10 MORE Wrestling Matches That Became Inadvertently Infamous
The Unexpected Aftermath
A recent WWE Monday Night Raw script leak revealed nothing overtly different from the other meticulous layouts that have previously emerged online days after television tapings, but it was still nonetheless surprising to see just how planned and prepared a woeful 'B-Team BBQ' segment was when the document dropped.
Every pointless platitude, ineffective interjection and unrealistic utterance travelled direct from the mind of the writer into the mind of the performer. From pen to paper to promo, the robots in the ring were at their mechanical worst because the machine was yet again malfunctioning. It brought to mind the Bobby Lashley/Sami Zayn disasterpiece a week earlier - a segment that presumably wasn't constructed to generate such derision and yet did so with frustrating familiarity.
It was immediately held in infamy alongside 'Bayley: This Is Your Life' and 'The Old Day', two Raw features from recent years kept alive in audience consciousness for creating similar inflammation amongst the fanbase. WWE will argue these weren't troll jobs in the face of such lunacy, but it's hard to imagine they didn't expect them receive such vitriol. These matches weren't intended to survive too far beyond themselves, but will forever be talked about in different tones as a result of their output.

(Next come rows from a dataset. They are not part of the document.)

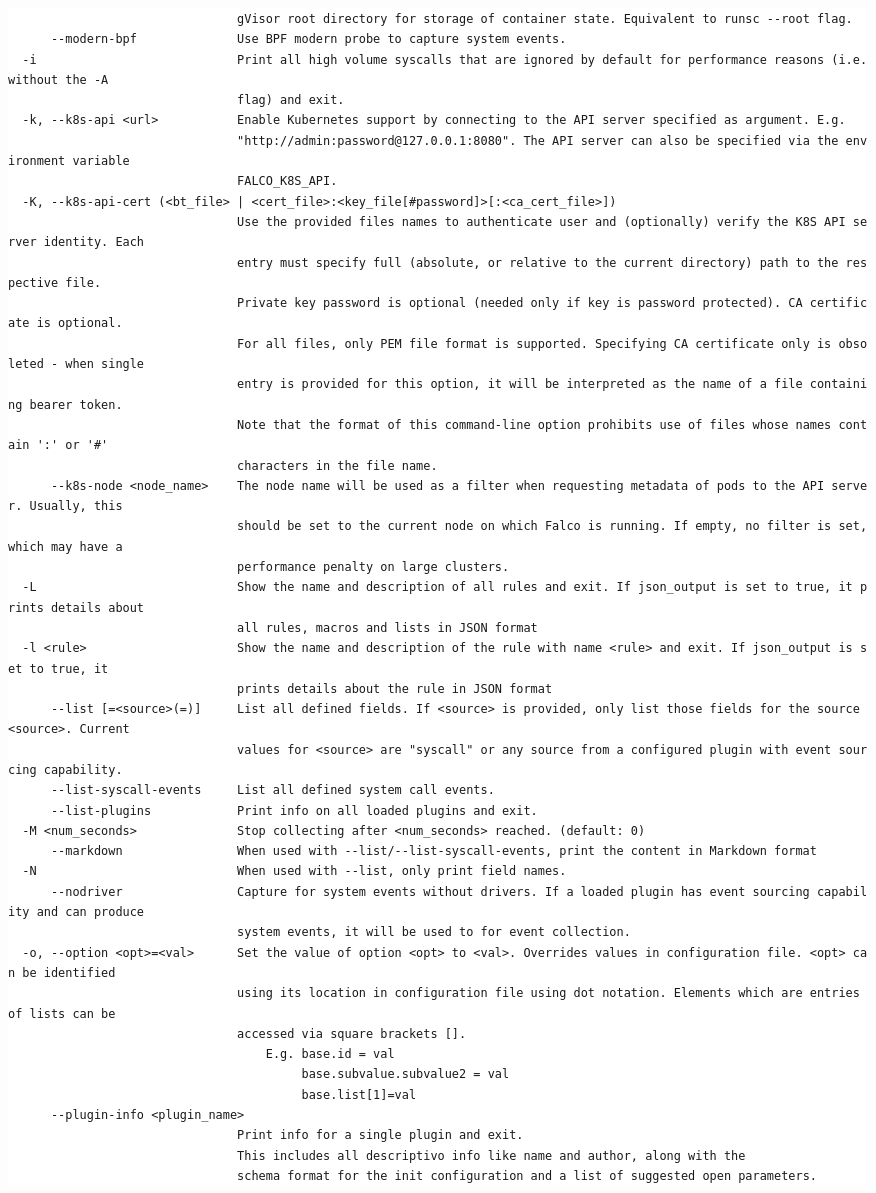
 ```
                                gVisor root directory for storage of container state. Equivalent to runsc --root flag.
      --modern-bpf              Use BPF modern probe to capture system events.
  -i                            Print all high volume syscalls that are ignored by default for performance reasons (i.e. without the -A 
                                flag) and exit.
  -k, --k8s-api <url>           Enable Kubernetes support by connecting to the API server specified as argument. E.g. 
                                "http://admin:password@127.0.0.1:8080". The API server can also be specified via the environment variable 
                                FALCO_K8S_API.
  -K, --k8s-api-cert (<bt_file> | <cert_file>:<key_file[#password]>[:<ca_cert_file>])
                                Use the provided files names to authenticate user and (optionally) verify the K8S API server identity. Each 
                                entry must specify full (absolute, or relative to the current directory) path to the respective file. 
                                Private key password is optional (needed only if key is password protected). CA certificate is optional. 
                                For all files, only PEM file format is supported. Specifying CA certificate only is obsoleted - when single 
                                entry is provided for this option, it will be interpreted as the name of a file containing bearer token. 
                                Note that the format of this command-line option prohibits use of files whose names contain ':' or '#' 
                                characters in the file name.
      --k8s-node <node_name>    The node name will be used as a filter when requesting metadata of pods to the API server. Usually, this 
                                should be set to the current node on which Falco is running. If empty, no filter is set, which may have a 
                                performance penalty on large clusters.
  -L                            Show the name and description of all rules and exit. If json_output is set to true, it prints details about 
                                all rules, macros and lists in JSON format
  -l <rule>                     Show the name and description of the rule with name <rule> and exit. If json_output is set to true, it 
                                prints details about the rule in JSON format
      --list [=<source>(=)]     List all defined fields. If <source> is provided, only list those fields for the source <source>. Current 
                                values for <source> are "syscall" or any source from a configured plugin with event sourcing capability.
      --list-syscall-events     List all defined system call events.
      --list-plugins            Print info on all loaded plugins and exit.
  -M <num_seconds>              Stop collecting after <num_seconds> reached. (default: 0)
      --markdown                When used with --list/--list-syscall-events, print the content in Markdown format
  -N                            When used with --list, only print field names.
      --nodriver                Capture for system events without drivers. If a loaded plugin has event sourcing capability and can produce 
                                system events, it will be used to for event collection.
  -o, --option <opt>=<val>      Set the value of option <opt> to <val>. Overrides values in configuration file. <opt> can be identified 
                                using its location in configuration file using dot notation. Elements which are entries of lists can be 
                                accessed via square brackets [].
                                    E.g. base.id = val
                                         base.subvalue.subvalue2 = val
                                         base.list[1]=val
      --plugin-info <plugin_name>
                                Print info for a single plugin and exit.
                                This includes all descriptivo info like name and author, along with the
                                schema format for the init configuration and a list of suggested open parameters.
```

10. Eddie Guerrero Vs Mr Kennedy (WWE SmackDown, 11 November 2005)
A sleight of hand trick Eddie Guerrero had employed several times in the past would provide a fitting finale to a routine television match that proved to be his last in 2005. The 'Lie, Cheat, Steal' catchphrase was embedded into his work as both a heel and babyface during his remarkably short yet hugely eventful WWE career, and newcomer Mr Kennedy's suffering as a result of 'Latino Heat's trickery made for charming television unintentionally immortalised just several days later.
Incredibly upsetting in just how fantastically entertaining it all was, the finish called for Eddie not to cheat by walloping Kennedy with a chair, but to cheat by pretending he'd taken the shot himself. It was the full Guerrero package - a lie about cheating as a way to steal a win. Furthermore, it was a brief break from the intense heel persona he'd portrayed as part of his long-form plan to dethrone World Champion Batista.
Guerrero passed away the following Sunday having won the match and earned a spot on a Survivor Series card he'd ultimately never appear at. With a grin as knowing as his magnificent nudge-and-wink act, Eddie peered down the lens whilst the referee was otherwise engaged, providing new footage WWE could use in tragic tributary videos following his unexpected demise.